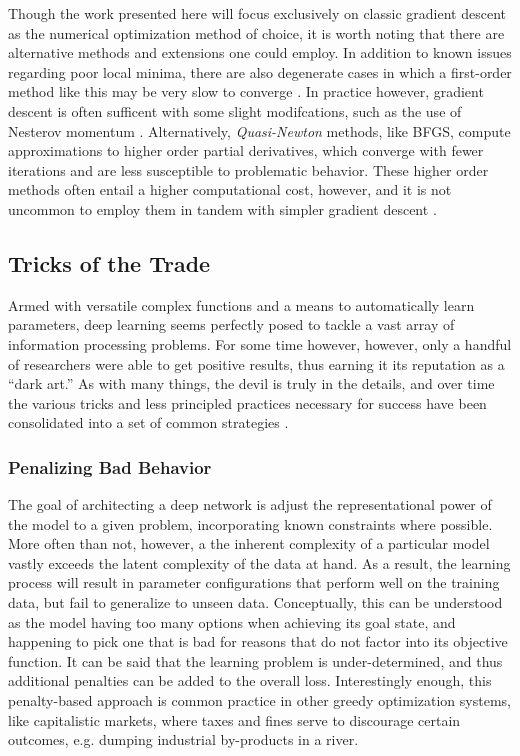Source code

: Though the work presented here will focus exclusively on classic gradient descent as the numerical optimization method of choice, it is worth noting that there are alternative methods and extensions one could employ.
In addition to known issues regarding poor local minima, there are also degenerate cases in which a first-order method like this may be very slow to converge \cite{}.
In practice however, gradient descent is often sufficent with some slight modifcations, such as the use of Nesterov momentum \cite{}.
Alternatively, \emph{Quasi-Newton} methods, like BFGS, compute approximations to higher order partial derivatives, which converge with fewer iterations and are less susceptible to problematic behavior.
These higher order methods often entail a higher computational cost, however, and it is not uncommon to employ them in tandem with simpler gradient descent \cite{Koray}.


\subsection{Tricks of the Trade}
\label{subsec:tricks}

Armed with versatile complex functions and a means to automatically learn parameters, deep learning seems perfectly posed to tackle a vast array of information processing problems.
For some time however, however, only a handful of researchers were able to get positive results, thus earning it its reputation as a ``dark art.''
As with many things, the devil is truly in the details, and over time the various tricks and less principled practices necessary for success have been consolidated into a set of common strategies \cite{Bengio2012Practical}.

\subsubsection{Penalizing Bad Behavior}

The goal of architecting a deep network is adjust the representational power of the model to a given problem, incorporating known constraints where possible.
More often than not, however, a the inherent complexity of a particular model vastly exceeds the latent complexity of the data at hand.
As a result, the learning process will result in parameter configurations that perform well on the training data, but fail to generalize to unseen data.
Conceptually, this can be understood as the model having too many options when achieving its goal state, and happening to pick one that is bad for reasons that do not factor into its objective function.
It can be said that the learning problem is under-determined, and thus additional penalties can be added to the overall loss.
Interestingly enough, this penalty-based approach is common practice in other greedy optimization systems, like capitalistic markets, where taxes and fines serve to discourage certain outcomes, e.g. dumping industrial by-products in a river.

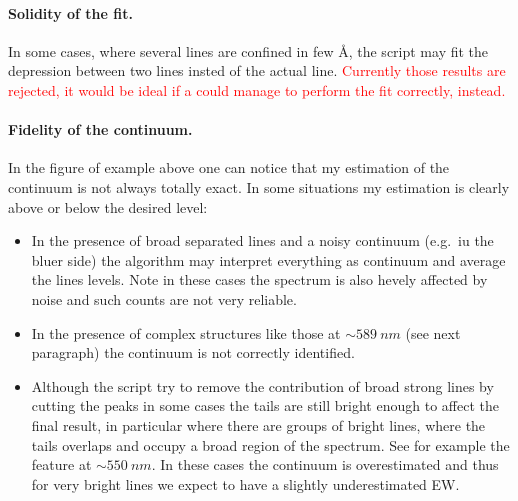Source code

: \documentclass{article}
\newcommand{\nota}[1]{\textcolor{red}{#1}}
\begin{document}
\paragraph{Solidity of the fit.} In some cases, where several lines are confined in few \si{\angstrom}, the script may fit the depression between two lines insted of the actual line. \nota{Currently those results are rejected, it would be ideal if a could manage to perform the fit correctly, instead.}

\paragraph{Fidelity of the continuum.} In the figure of example above one can notice that my estimation of the continuum is not always totally exact. In some situations my estimation is clearly above or below the desired level:
\begin{itemize}
	\item In the presence of broad separated lines and a noisy continuum (e.g.\ iu the bluer side) the algorithm may interpret everything as continuum and average the lines levels. Note in these cases the spectrum is also hevely affected by noise and such counts are not very reliable.
	\item In the presence of complex structures like those at $\sim \SI{589}{nm}$ (see next paragraph) the continuum is not correctly identified.
	\item Although the script try to remove the contribution of broad strong lines by cutting the peaks in some cases the tails are still bright enough to affect the final result, in particular where there are groups of bright lines, where the tails overlaps and occupy a broad region of the spectrum. See for example the feature at $\sim \SI{550}{nm}$. In these cases the continuum is overestimated and thus for very bright lines we expect to have a slightly underestimated EW.
\end{itemize}
\end{document}

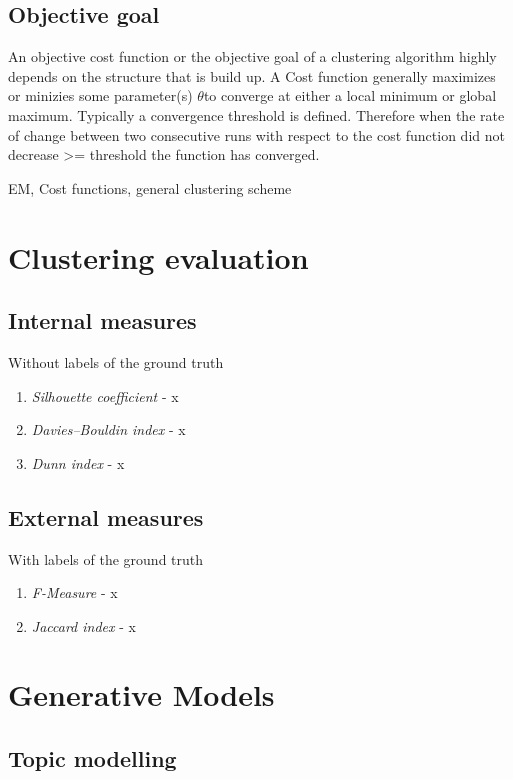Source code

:   \subsection{Objective goal}
    An objective cost function or the objective goal of a clustering algorithm highly depends on the structure that is build up. A Cost function generally maximizes or minizies some parameter(s) $\theta$to converge at either a local minimum or global maximum. Typically a convergence threshold is defined. Therefore when the rate of change between two consecutive runs with respect to the cost function did not decrease >= threshold the function has converged.

    EM, Cost functions, general clustering scheme

\section{Clustering evaluation}

  \subsection{Internal measures}
    Without labels of the ground truth

    \begin{enumerate}
      \item \emph{Silhouette coefficient} - x
      \item \emph{Davies–Bouldin index} - x
      \item \emph{Dunn index} - x
    \end{enumerate}

  \subsection{External measures}
    With labels of the ground truth

    \begin{enumerate}
      \item \emph{F-Measure} - x
      \item \emph{Jaccard index} - x
    \end{enumerate}

\section{Generative Models}    
  
  \subsection{Topic modelling}
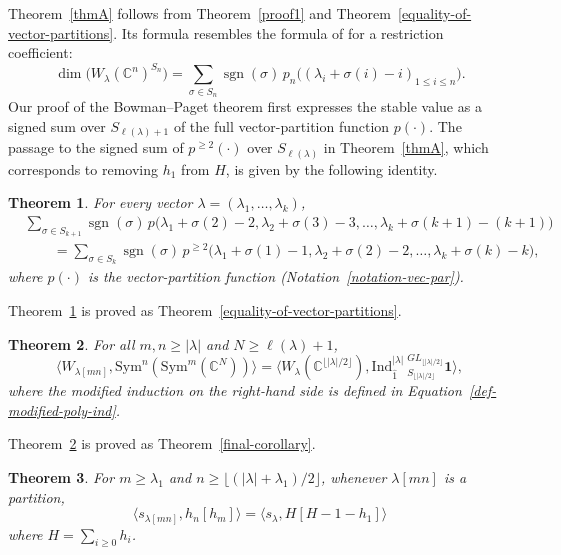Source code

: \documentclass[reqno]{amsart}
\theoremstyle{plain}
\theoremstyle{definition}
\theoremstyle{remark}
\theoremstyle{plain}
\newtheorem{thmx}{Theorem}
\newcommand{\C}{\mathbb{C}}
\DeclareMathOperator{\sgn}{sgn}
\begin{document}
\noindent Theorem~\ref{thmA} follows from Theorem~\ref{proof1} and
Theorem~\ref{equality-of-vector-partitions}. Its formula resembles the formula of
\cite[Corollary~4.2]{narayanan} for a restriction coefficient:
$$\dim\big(W_\lambda(\C^n)^{S_n}\big)=\sum_{\sigma\in S_{n}}\sgn(\sigma)\,
p_n\big((\lambda_i+\sigma(i)-i)_{1\le i\le n}\big).$$
Our proof of the Bowman--Paget theorem first expresses the stable value as a
signed sum over $S_{\ell(\lambda)+1}$ of the full vector-partition function
$p(\cdot)$. The passage to the signed sum of $p^{\ge2}(\cdot)$ over
$S_{\ell(\lambda)}$ in Theorem~\ref{thmA}, which corresponds to removing $h_1$
from $H$, is given by the following identity.

\begin{thmx}\label{thmB}
For every vector $\lambda=(\lambda_1,\dots,\lambda_k)$,
\begin{align*}
&\sum_{\sigma\in S_{k+1}}\sgn(\sigma)\,
p\big(\lambda_1+\sigma(2)-2,\lambda_2+\sigma(3)-3,\dots,\lambda_k+\sigma(k+1)-(k+1)\big)\\
&\qquad=\sum_{\sigma\in S_k}\sgn(\sigma)\,
p^{\geq 2}\big(\lambda_1+\sigma(1)-1,\lambda_2+\sigma(2)-2,\dots,\lambda_k+\sigma(k)-k\big),
\end{align*}
where $p(\cdot)$ is the vector-partition function (Notation~\ref{notation-vec-par}).
\end{thmx}

\noindent Theorem~\ref{thmB} is proved as
Theorem~\ref{equality-of-vector-partitions}.

\begin{thmx}\label{thmC}
For all $m,n\ge|\lambda|$ and $N\ge\ell(\lambda)+1$,
$$\langle W_{\lambda[mn]},\mathrm{Sym}^n(\mathrm{Sym}^m(\C^N))\rangle
=\langle W_\lambda(\C^{\lfloor|\lambda|/2\rfloor}),
\mathrm{Ind}_{\hat{1}}^{|\lambda|}\ _{S_{\lfloor|\lambda|/2\rfloor}}^{GL_{\lfloor|\lambda|/2\rfloor}}\mathbf{1}\rangle,$$
where the modified induction on the right-hand side is defined in
Equation~\eqref{def-modified-poly-ind}.
\end{thmx}

\noindent Theorem~\ref{thmC} is proved as Theorem~\ref{final-corollary}.

\begin{thmx}\label{thmD}
For $m\ge\lambda_1$ and $n\ge\lfloor(|\lambda|+\lambda_1)/2\rfloor$, whenever
$\lambda[mn]$ is a partition,
$$\langle s_{\lambda[mn]}, h_n[h_m]\rangle=\langle s_\lambda,H[H-1-h_1]\rangle$$ where $H=\sum\limits_{i\ge 0 }h_i$.
\end{thmx}
\end{document}
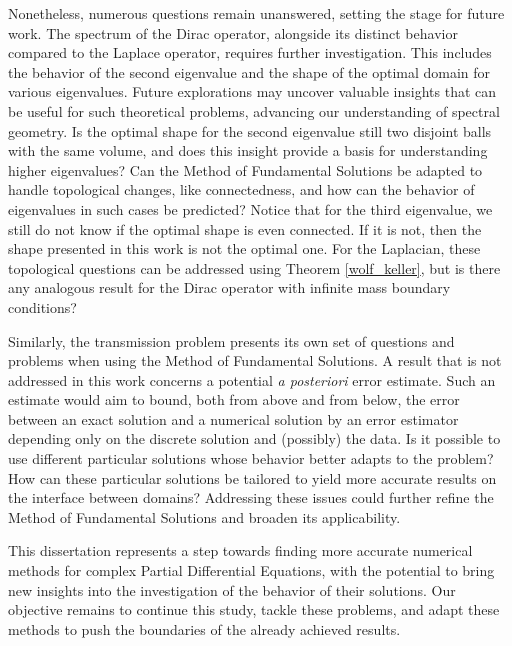 Nonetheless, numerous questions remain unanswered, setting the stage for future work. The spectrum of the Dirac operator, alongside its distinct behavior compared to the Laplace operator, requires further investigation. This includes the behavior of the second eigenvalue and the shape of the optimal domain for various eigenvalues. Future explorations may uncover valuable insights that can be useful for such theoretical problems, advancing our understanding of spectral geometry. Is the optimal shape for the second eigenvalue still two disjoint balls with the same volume, and does this insight provide a basis for understanding higher eigenvalues? Can the Method of Fundamental Solutions be adapted to handle topological changes, like connectedness, and how can the behavior of eigenvalues in such cases be predicted? Notice that for the third eigenvalue, we still do not know if the optimal shape is even connected. If it is not, then the shape presented in this work is not the optimal one. For the Laplacian, these topological questions can be addressed using Theorem \ref{wolf_keller}, but is there any analogous result for the Dirac operator with infinite mass boundary conditions?

Similarly, the transmission problem presents its own set of questions and problems when using the Method of Fundamental Solutions. A result that is not addressed in this work concerns a potential \textit{a posteriori} error estimate. Such an estimate would aim to bound, both from above and from below, the error between an exact solution and a numerical solution by an error estimator depending only on the discrete solution and (possibly) the data. Is it possible to use different particular solutions whose behavior better adapts to the problem? How can these particular solutions be tailored to yield more accurate results on the interface between domains? Addressing these issues could further refine the Method of Fundamental Solutions and broaden its applicability. 

This dissertation represents a step towards finding more accurate numerical methods for complex Partial Differential Equations, with the potential to bring new insights into the investigation of the behavior of their solutions. Our objective remains to continue this study, tackle these problems, and adapt these methods to push the boundaries of the already achieved results. 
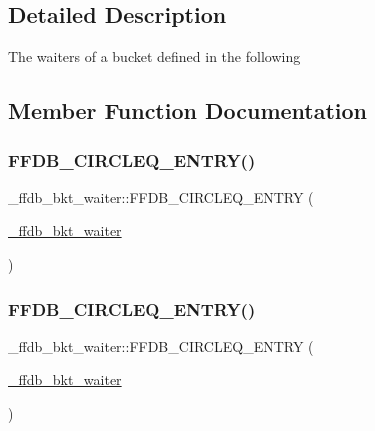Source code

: \subsection{Detailed Description}
The waiters of a bucket defined in the following 

\subsection{Member Function Documentation}
\mbox{\label{struct__ffdb__bkt__waiter_a46ff621e44918a826d983ac183c59c5c}} 
\subsubsection{\texorpdfstring{FFDB\_CIRCLEQ\_ENTRY()}{FFDB\_CIRCLEQ\_ENTRY()}\hspace{0.1cm}{\footnotesize\ttfamily [1/2]}}
{\footnotesize\ttfamily \+\_\+ffdb\+\_\+bkt\+\_\+waiter\+::\+F\+F\+D\+B\+\_\+\+C\+I\+R\+C\+L\+E\+Q\+\_\+\+E\+N\+T\+RY (\begin{DoxyParamCaption}\item[{\mbox{\hyperlink{struct__ffdb__bkt__waiter}{\+\_\+ffdb\+\_\+bkt\+\_\+waiter}}}]{ }\end{DoxyParamCaption})}

\mbox{\label{struct__ffdb__bkt__waiter_a46ff621e44918a826d983ac183c59c5c}} 
\subsubsection{\texorpdfstring{FFDB\_CIRCLEQ\_ENTRY()}{FFDB\_CIRCLEQ\_ENTRY()}\hspace{0.1cm}{\footnotesize\ttfamily [2/2]}}
{\footnotesize\ttfamily \+\_\+ffdb\+\_\+bkt\+\_\+waiter\+::\+F\+F\+D\+B\+\_\+\+C\+I\+R\+C\+L\+E\+Q\+\_\+\+E\+N\+T\+RY (\begin{DoxyParamCaption}\item[{\mbox{\hyperlink{struct__ffdb__bkt__waiter}{\+\_\+ffdb\+\_\+bkt\+\_\+waiter}}}]{ }\end{DoxyParamCaption})}



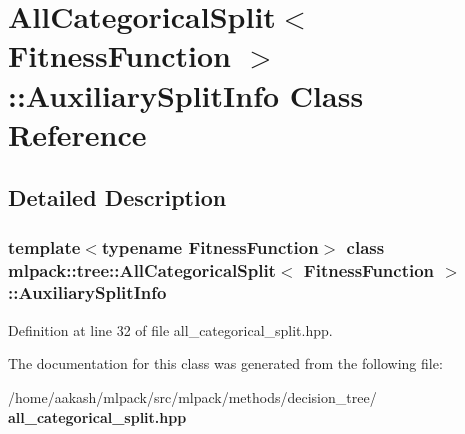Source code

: \section{All\+Categorical\+Split$<$ Fitness\+Function $>$\+:\+:Auxiliary\+Split\+Info Class Reference}
\label{classmlpack_1_1tree_1_1AllCategoricalSplit_1_1AuxiliarySplitInfo}


\subsection{Detailed Description}
\subsubsection*{template$<$typename Fitness\+Function$>$\newline
class mlpack\+::tree\+::\+All\+Categorical\+Split$<$ Fitness\+Function $>$\+::\+Auxiliary\+Split\+Info}



Definition at line 32 of file all\+\_\+categorical\+\_\+split.\+hpp.



The documentation for this class was generated from the following file\+:\begin{DoxyCompactItemize}
\item 
/home/aakash/mlpack/src/mlpack/methods/decision\+\_\+tree/\textbf{ all\+\_\+categorical\+\_\+split.\+hpp}\end{DoxyCompactItemize}
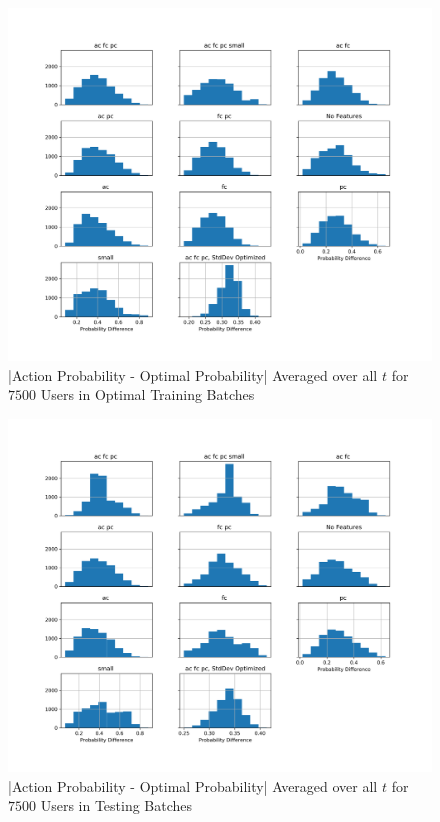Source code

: 	\begin{figure}[H]
	\includegraphics[width=1.5\textwidth,center]{figures/QM5train.png}%
	\caption{|Action Probability - Optimal Probability| Averaged over all $t$ for $7500$ Users in Optimal Training Batches}
	\label{QM5train}
	\end{figure}

	\begin{figure}[H]
	\includegraphics[width=1.5\textwidth,center]{figures/QM5test.png}%
	\caption{|Action Probability - Optimal Probability| Averaged over all $t$ for $7500$ Users in Testing Batches}
	\label{QM5test}
	\end{figure}

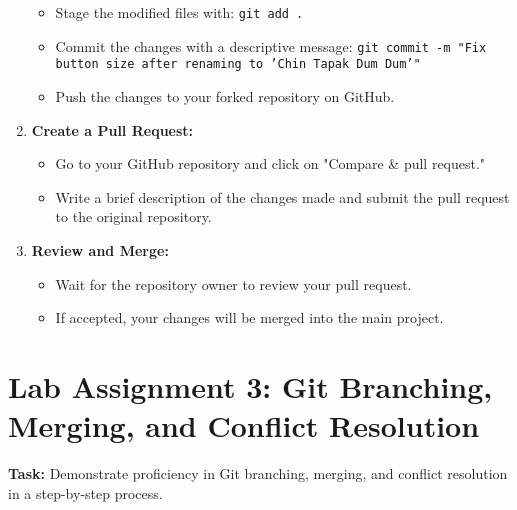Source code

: \documentclass[a4paper,12pt]{article}
\begin{document}
\begin{enumerate}[label=\arabic*.]
    \begin{itemize}
        \item Stage the modified files with: \texttt{git add .}
        \item Commit the changes with a descriptive message: \texttt{git commit -m "Fix button size after renaming to 'Chin Tapak Dum Dum'"}
        \item Push the changes to your forked repository on GitHub.
    \end{itemize}
    \item \textbf{Create a Pull Request:}
    \begin{itemize}
        \item Go to your GitHub repository and click on "Compare & pull request."
        \item Write a brief description of the changes made and submit the pull request to the original repository.
    \end{itemize}
    \item \textbf{Review and Merge:}
    \begin{itemize}
        \item Wait for the repository owner to review your pull request.
        \item If accepted, your changes will be merged into the main project.
    \end{itemize}
\end{enumerate}
\section{Lab Assignment 3: Git Branching, Merging, and Conflict Resolution}

\textbf{Task:} Demonstrate proficiency in Git branching, merging, and conflict resolution in a step-by-step process.
\end{document}
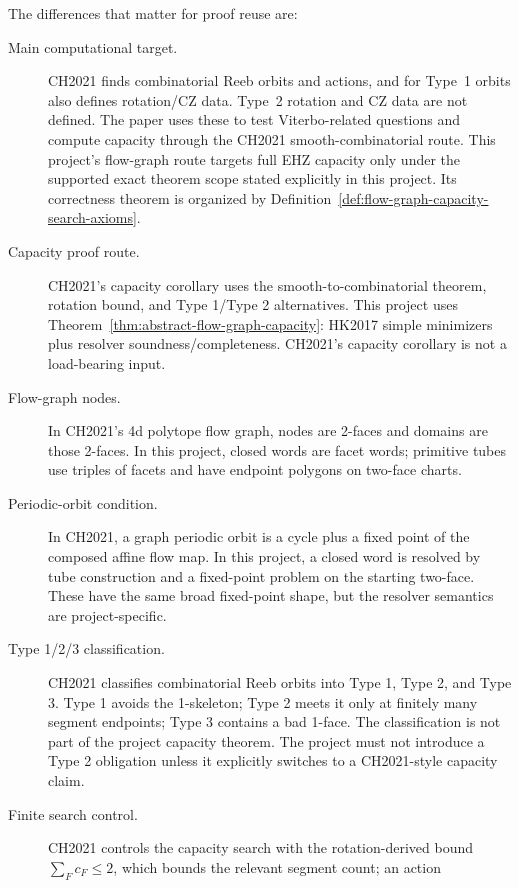 \begin{remark}\label{rem:ch2021-project-comparison}
The differences that matter for proof reuse are:
\begin{description}
  \item[Main computational target.]
    CH2021 finds combinatorial Reeb orbits and actions, and for Type~1 orbits
    also defines rotation/CZ data.  Type~2 rotation and CZ data are not
    defined.  The paper
    uses these to test Viterbo-related questions and compute capacity through
    the CH2021 smooth-combinatorial route.  This project's flow-graph route
    targets full EHZ capacity only under the supported exact theorem scope
    stated explicitly in this project. Its correctness theorem is organized by
    Definition~\ref{def:flow-graph-capacity-search-axioms}.
  \item[Capacity proof route.]
    CH2021's capacity corollary uses the smooth-to-combinatorial theorem,
    rotation bound, and Type 1/Type 2 alternatives.  This project uses
    Theorem~\ref{thm:abstract-flow-graph-capacity}: HK2017 simple minimizers
    plus resolver soundness/completeness.  CH2021's capacity corollary is not a
    load-bearing input.
  \item[Flow-graph nodes.]
    In CH2021's 4d polytope flow graph, nodes are 2-faces and domains are those
    2-faces.  In this project, closed words are facet words; primitive tubes use
    triples of facets and have endpoint polygons on two-face charts.
  \item[Periodic-orbit condition.]
    In CH2021, a graph periodic orbit is a cycle plus a fixed point of the
    composed affine flow map.  In this project, a closed word is resolved by
    tube construction and a fixed-point problem on the starting two-face.  These
    have the same broad fixed-point shape, but the resolver semantics are
    project-specific.
  \item[Type 1/2/3 classification.]
    CH2021 classifies combinatorial Reeb orbits into Type 1, Type 2, and Type
    3.  Type 1 avoids the 1-skeleton; Type 2 meets it only at finitely many
    segment endpoints; Type 3 contains a bad 1-face.  The classification is not
    part of the project capacity theorem.  The project must not introduce a
    Type 2 obligation unless it explicitly switches to a CH2021-style capacity
    claim.
  \item[Finite search control.]
    CH2021 controls the capacity search with the rotation-derived bound
    \(\sum_F c_F\leq2\), which bounds the relevant segment count; an action

\end{description}
\end{remark}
+++
Work item: Search the records for the word "classification" and copy out every line that holds it.

Answer:
  \item[Type 1/2/3 classification.]
    segment endpoints; Type 3 contains a bad 1-face.  The classification is not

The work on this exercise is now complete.